All of the records below need to be returned exactly.

EXERCISE DATA Block Start

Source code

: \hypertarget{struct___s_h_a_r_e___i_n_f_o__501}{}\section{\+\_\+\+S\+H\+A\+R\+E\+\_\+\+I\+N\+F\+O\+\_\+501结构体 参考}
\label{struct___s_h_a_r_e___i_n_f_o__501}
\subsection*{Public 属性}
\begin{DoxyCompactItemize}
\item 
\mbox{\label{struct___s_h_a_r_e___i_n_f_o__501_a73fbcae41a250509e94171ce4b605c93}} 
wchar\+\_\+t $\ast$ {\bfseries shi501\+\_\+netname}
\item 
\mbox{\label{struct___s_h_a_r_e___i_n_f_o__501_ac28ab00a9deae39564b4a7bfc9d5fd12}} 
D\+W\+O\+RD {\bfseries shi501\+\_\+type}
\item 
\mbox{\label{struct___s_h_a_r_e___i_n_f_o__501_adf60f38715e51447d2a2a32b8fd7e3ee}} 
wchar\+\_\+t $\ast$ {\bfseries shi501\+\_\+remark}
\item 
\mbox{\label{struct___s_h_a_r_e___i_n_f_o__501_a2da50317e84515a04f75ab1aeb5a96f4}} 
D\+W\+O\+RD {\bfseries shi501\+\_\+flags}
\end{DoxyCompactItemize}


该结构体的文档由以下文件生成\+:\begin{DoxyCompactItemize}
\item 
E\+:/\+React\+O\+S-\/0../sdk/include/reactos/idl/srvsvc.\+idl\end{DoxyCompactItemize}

EXERCISE DATA Block End

OUTPUT FOR THIS EXERCISE:
Source code

: \hypertarget{struct___s_h_a_r_e___i_n_f_o__501}{}\section{\+\_\+\+S\+H\+A\+R\+E\+\_\+\+I\+N\+F\+O\+\_\+501结构体 参考}
\label{struct___s_h_a_r_e___i_n_f_o__501}
\subsection*{Public 属性}
\begin{DoxyCompactItemize}
\item 
\mbox{\label{struct___s_h_a_r_e___i_n_f_o__501_a73fbcae41a250509e94171ce4b605c93}} 
wchar\+\_\+t $\ast$ {\bfseries shi501\+\_\+netname}
\item 
\mbox{\label{struct___s_h_a_r_e___i_n_f_o__501_ac28ab00a9deae39564b4a7bfc9d5fd12}} 
D\+W\+O\+RD {\bfseries shi501\+\_\+type}
\item 
\mbox{\label{struct___s_h_a_r_e___i_n_f_o__501_adf60f38715e51447d2a2a32b8fd7e3ee}} 
wchar\+\_\+t $\ast$ {\bfseries shi501\+\_\+remark}
\item 
\mbox{\label{struct___s_h_a_r_e___i_n_f_o__501_a2da50317e84515a04f75ab1aeb5a96f4}} 
D\+W\+O\+RD {\bfseries shi501\+\_\+flags}
\end{DoxyCompactItemize}


该结构体的文档由以下文件生成\+:\begin{DoxyCompactItemize}
\item 
E\+:/\+React\+O\+S-\/0../sdk/include/reactos/idl/srvsvc.\+idl\end{DoxyCompactItemize}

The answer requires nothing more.